**EXERCISE OBJECTIVE**
Scan the data, and whenever a line contains "Apple", copy it.

---- RECORDS SUPPLIED

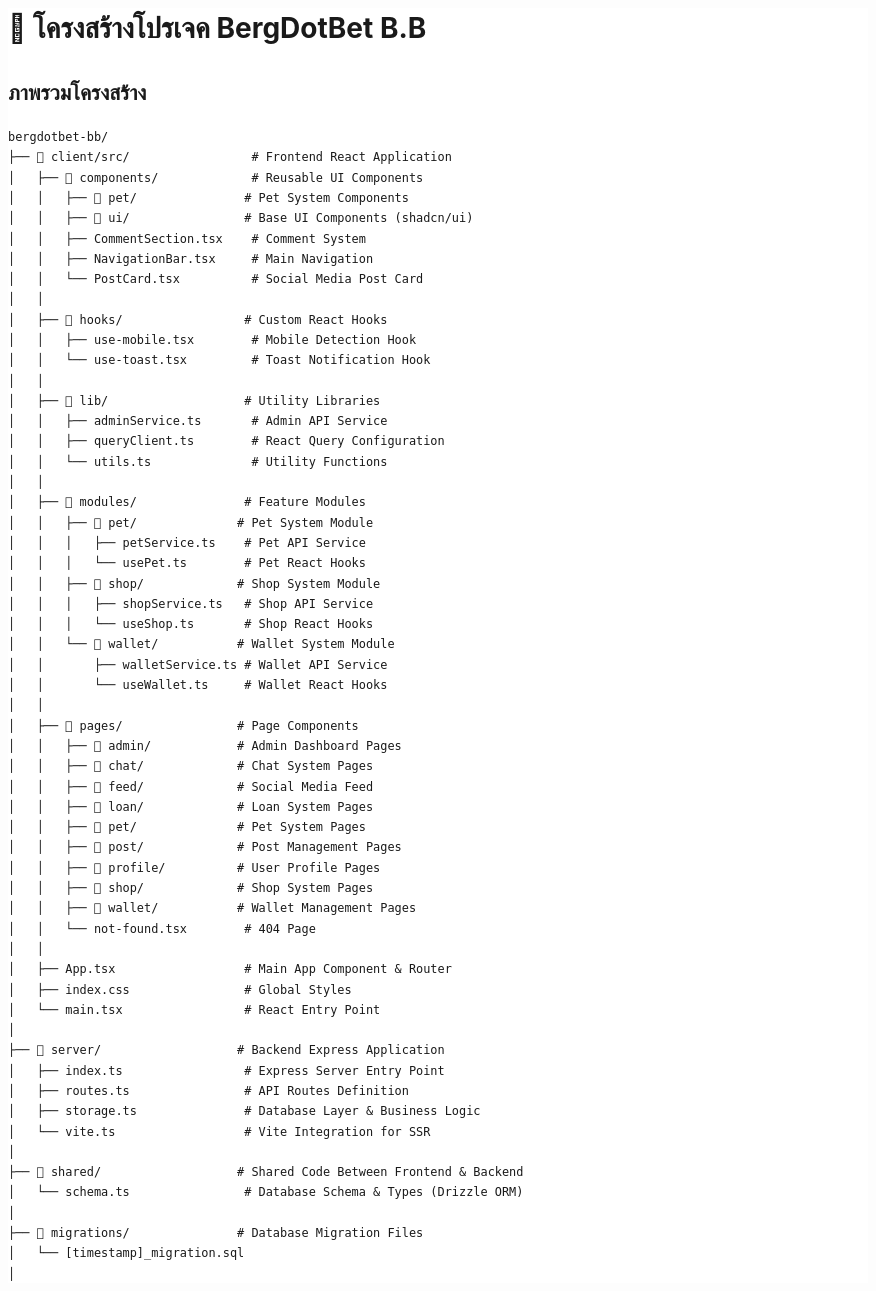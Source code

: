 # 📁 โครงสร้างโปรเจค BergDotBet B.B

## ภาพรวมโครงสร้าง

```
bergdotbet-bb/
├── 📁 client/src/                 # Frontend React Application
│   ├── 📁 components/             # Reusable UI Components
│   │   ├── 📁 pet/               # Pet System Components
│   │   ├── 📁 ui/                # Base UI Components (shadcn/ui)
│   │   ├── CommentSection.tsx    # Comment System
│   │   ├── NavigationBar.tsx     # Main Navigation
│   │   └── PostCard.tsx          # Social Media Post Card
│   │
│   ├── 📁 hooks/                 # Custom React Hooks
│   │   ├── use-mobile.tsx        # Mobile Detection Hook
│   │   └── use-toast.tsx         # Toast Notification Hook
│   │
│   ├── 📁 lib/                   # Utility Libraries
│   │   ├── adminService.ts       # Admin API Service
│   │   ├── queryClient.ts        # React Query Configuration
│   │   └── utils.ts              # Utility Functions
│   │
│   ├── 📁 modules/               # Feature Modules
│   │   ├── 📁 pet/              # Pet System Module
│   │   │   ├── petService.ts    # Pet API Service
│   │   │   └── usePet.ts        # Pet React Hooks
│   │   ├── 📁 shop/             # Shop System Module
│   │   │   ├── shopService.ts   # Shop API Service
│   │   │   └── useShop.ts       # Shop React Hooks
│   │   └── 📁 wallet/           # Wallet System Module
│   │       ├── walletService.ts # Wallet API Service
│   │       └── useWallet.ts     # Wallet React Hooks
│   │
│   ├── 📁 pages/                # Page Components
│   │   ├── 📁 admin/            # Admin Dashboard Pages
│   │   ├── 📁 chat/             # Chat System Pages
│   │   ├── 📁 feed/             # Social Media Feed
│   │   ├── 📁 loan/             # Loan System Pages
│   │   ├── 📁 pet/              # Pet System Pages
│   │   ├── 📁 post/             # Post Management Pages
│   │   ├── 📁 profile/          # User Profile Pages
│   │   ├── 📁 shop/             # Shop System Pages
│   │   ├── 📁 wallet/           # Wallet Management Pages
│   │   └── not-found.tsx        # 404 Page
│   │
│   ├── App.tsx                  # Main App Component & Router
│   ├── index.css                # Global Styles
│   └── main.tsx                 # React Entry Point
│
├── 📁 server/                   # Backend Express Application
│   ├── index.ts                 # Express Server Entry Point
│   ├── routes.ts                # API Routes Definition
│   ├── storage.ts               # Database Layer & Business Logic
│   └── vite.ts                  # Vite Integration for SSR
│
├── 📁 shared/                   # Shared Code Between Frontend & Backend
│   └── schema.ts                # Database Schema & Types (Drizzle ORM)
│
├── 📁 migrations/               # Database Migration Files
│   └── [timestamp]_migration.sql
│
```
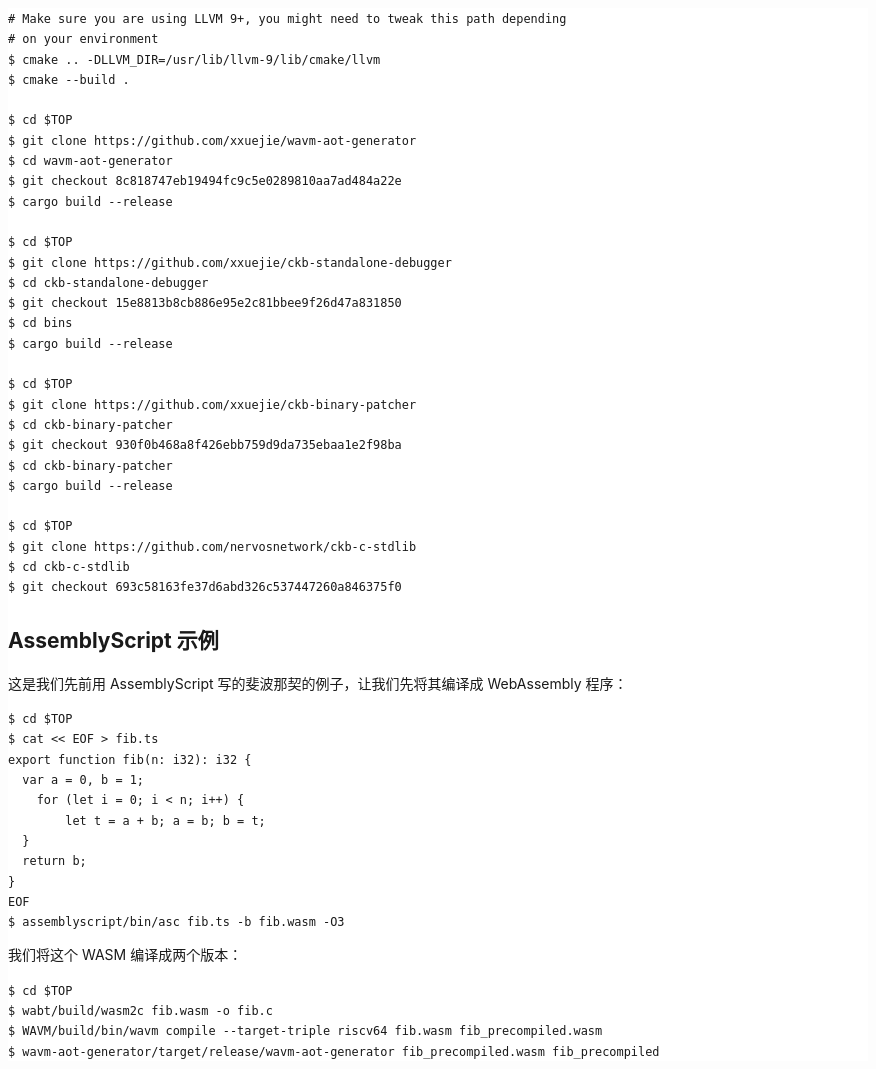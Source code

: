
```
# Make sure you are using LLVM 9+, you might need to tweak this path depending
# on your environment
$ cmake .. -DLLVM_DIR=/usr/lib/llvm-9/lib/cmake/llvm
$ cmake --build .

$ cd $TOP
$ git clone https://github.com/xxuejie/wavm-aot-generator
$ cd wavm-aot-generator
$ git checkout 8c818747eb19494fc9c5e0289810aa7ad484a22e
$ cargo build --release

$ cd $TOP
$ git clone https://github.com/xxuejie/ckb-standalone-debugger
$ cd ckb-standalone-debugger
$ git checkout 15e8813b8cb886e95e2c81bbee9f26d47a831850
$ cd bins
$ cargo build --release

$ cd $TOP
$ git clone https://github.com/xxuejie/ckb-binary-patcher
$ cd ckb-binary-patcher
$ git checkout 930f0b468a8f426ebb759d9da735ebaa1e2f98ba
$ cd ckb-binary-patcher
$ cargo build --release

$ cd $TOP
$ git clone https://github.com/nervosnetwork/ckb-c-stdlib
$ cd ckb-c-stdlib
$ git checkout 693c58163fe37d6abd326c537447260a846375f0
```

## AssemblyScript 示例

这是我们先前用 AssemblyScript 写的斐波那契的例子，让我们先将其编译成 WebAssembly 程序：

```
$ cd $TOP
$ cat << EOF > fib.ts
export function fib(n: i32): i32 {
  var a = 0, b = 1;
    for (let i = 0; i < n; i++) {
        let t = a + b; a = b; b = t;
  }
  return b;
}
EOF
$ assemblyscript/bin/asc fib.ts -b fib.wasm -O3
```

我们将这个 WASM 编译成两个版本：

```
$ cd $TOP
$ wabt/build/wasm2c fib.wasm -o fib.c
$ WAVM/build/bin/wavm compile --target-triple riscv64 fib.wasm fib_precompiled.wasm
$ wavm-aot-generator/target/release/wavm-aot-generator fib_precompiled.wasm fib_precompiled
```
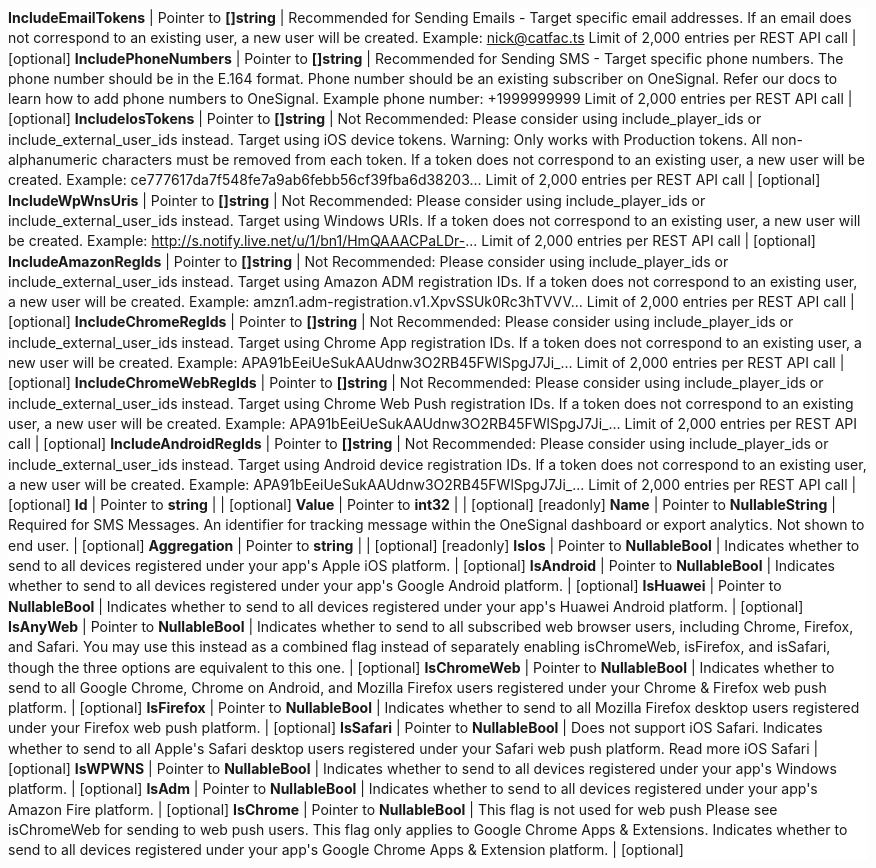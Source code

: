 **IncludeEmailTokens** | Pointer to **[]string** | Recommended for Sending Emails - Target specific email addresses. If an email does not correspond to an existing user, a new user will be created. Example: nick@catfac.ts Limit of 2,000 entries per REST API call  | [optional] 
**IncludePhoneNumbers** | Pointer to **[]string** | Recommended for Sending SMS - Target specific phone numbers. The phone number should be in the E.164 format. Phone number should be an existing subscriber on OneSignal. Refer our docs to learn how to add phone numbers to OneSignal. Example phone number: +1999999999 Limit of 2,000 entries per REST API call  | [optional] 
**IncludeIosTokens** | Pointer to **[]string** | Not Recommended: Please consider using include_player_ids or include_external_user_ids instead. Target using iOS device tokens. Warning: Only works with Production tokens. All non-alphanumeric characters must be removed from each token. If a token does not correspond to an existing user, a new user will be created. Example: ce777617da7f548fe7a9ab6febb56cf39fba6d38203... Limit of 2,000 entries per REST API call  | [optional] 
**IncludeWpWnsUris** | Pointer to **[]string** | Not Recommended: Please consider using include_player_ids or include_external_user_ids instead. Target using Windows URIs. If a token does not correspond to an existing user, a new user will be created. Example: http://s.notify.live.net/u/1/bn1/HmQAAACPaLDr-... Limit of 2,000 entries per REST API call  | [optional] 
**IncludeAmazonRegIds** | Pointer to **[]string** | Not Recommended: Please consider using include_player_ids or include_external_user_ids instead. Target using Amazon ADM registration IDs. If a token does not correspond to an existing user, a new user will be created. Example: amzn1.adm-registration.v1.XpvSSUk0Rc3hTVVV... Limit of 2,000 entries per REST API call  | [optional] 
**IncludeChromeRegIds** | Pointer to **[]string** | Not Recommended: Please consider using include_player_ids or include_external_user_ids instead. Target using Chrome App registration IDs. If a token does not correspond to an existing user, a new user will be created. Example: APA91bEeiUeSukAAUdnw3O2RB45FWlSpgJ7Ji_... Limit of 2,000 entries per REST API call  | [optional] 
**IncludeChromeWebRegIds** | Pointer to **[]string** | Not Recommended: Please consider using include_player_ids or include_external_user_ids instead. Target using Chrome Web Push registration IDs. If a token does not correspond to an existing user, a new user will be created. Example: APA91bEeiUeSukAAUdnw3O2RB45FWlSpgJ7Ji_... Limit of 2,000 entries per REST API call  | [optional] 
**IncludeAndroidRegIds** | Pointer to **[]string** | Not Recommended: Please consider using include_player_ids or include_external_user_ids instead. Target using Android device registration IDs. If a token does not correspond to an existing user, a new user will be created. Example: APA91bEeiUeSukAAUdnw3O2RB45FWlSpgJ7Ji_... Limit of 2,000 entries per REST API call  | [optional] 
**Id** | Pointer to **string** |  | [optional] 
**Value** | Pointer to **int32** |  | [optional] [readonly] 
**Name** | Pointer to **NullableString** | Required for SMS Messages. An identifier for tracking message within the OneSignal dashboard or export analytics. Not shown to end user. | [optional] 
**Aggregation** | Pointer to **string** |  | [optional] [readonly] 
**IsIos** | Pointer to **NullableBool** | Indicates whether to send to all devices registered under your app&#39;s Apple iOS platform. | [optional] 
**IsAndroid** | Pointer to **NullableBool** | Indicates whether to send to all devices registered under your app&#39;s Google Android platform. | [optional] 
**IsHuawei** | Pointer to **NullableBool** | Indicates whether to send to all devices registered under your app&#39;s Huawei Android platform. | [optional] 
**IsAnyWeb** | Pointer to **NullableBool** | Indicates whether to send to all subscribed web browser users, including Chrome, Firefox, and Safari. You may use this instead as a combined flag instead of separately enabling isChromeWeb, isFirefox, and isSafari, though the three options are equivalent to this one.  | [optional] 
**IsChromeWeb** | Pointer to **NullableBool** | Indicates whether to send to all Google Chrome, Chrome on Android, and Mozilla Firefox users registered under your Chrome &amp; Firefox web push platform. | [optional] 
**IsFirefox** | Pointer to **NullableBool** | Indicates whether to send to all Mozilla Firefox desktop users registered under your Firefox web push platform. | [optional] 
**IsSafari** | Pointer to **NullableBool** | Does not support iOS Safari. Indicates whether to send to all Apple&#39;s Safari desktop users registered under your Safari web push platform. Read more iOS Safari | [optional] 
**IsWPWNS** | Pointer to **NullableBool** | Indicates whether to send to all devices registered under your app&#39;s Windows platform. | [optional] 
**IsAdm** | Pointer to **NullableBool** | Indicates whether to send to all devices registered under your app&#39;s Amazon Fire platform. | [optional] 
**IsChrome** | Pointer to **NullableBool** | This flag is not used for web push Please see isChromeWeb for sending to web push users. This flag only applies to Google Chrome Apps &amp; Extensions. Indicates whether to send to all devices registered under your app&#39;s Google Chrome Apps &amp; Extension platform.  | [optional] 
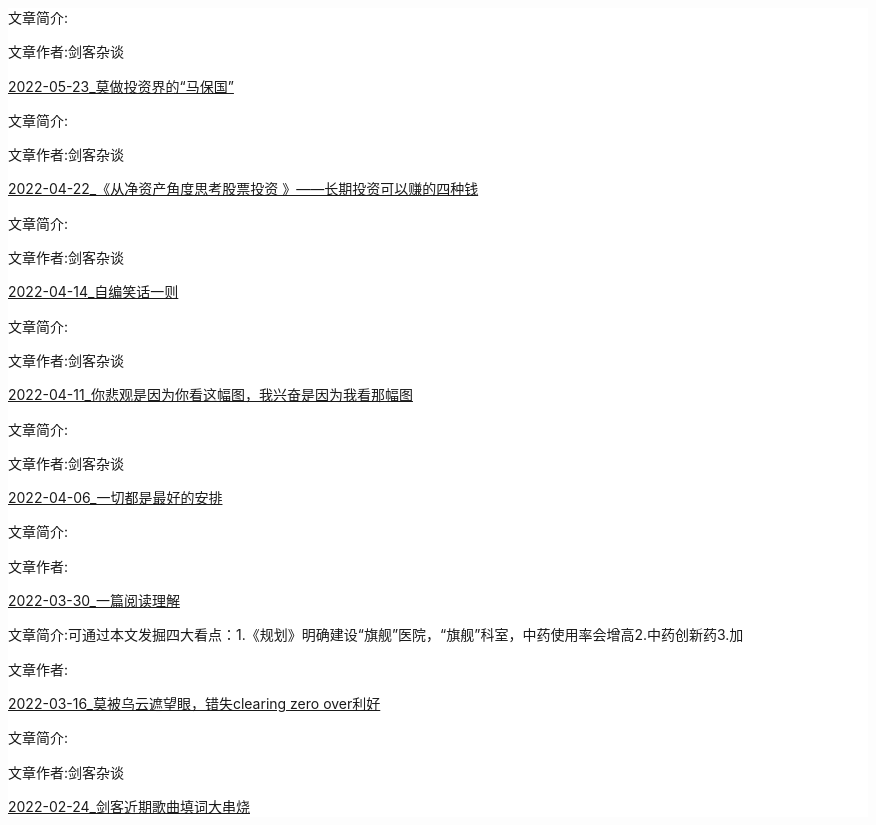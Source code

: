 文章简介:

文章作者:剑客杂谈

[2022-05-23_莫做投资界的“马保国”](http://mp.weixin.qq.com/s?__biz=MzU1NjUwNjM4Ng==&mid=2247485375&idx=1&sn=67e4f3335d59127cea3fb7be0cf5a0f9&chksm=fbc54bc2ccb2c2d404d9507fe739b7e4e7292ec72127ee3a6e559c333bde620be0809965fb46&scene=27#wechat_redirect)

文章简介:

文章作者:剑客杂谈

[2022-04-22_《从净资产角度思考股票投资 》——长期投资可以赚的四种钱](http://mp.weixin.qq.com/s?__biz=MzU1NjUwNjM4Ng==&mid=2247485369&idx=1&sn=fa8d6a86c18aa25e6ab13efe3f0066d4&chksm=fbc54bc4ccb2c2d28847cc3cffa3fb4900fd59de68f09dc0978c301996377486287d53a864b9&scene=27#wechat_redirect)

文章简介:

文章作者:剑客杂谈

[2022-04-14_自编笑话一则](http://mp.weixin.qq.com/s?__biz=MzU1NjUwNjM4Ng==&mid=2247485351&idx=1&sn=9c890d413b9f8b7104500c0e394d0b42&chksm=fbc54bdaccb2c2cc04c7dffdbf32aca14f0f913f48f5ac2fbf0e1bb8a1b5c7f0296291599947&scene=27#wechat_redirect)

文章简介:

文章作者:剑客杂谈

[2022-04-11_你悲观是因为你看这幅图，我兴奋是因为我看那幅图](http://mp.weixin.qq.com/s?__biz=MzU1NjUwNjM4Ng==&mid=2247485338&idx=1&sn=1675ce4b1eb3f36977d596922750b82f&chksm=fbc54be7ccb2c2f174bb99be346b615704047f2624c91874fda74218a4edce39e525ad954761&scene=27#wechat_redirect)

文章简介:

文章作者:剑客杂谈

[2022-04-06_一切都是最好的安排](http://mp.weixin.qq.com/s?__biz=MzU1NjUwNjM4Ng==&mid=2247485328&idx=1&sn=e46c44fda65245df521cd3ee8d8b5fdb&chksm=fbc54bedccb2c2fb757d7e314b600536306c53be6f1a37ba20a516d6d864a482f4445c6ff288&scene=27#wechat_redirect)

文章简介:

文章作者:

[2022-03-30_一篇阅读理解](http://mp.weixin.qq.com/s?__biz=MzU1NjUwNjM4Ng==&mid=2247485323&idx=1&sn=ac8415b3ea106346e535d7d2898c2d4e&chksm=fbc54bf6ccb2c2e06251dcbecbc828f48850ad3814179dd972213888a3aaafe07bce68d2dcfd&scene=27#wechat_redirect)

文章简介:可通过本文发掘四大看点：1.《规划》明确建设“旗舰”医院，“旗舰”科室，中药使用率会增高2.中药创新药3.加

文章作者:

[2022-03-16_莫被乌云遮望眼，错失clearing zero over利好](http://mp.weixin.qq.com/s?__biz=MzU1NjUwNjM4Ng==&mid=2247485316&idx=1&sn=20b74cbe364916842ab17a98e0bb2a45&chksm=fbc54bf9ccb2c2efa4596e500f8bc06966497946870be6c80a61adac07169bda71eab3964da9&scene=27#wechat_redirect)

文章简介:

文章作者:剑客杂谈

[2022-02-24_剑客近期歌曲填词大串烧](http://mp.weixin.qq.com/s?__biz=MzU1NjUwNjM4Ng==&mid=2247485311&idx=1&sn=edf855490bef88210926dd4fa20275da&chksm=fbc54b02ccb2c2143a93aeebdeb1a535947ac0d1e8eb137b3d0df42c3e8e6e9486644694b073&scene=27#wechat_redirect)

--------

**RESPONSE TO THIS EXERCISE**
**IsIos** | Pointer to **NullableBool** | Indicates whether to send to all devices registered under your app&#39;s Apple iOS platform. | [optional] 
**IsSafari** | Pointer to **NullableBool** | Does not support iOS Safari. Indicates whether to send to all Apple&#39;s Safari desktop users registered under your Safari web push platform. Read more iOS Safari | [optional] 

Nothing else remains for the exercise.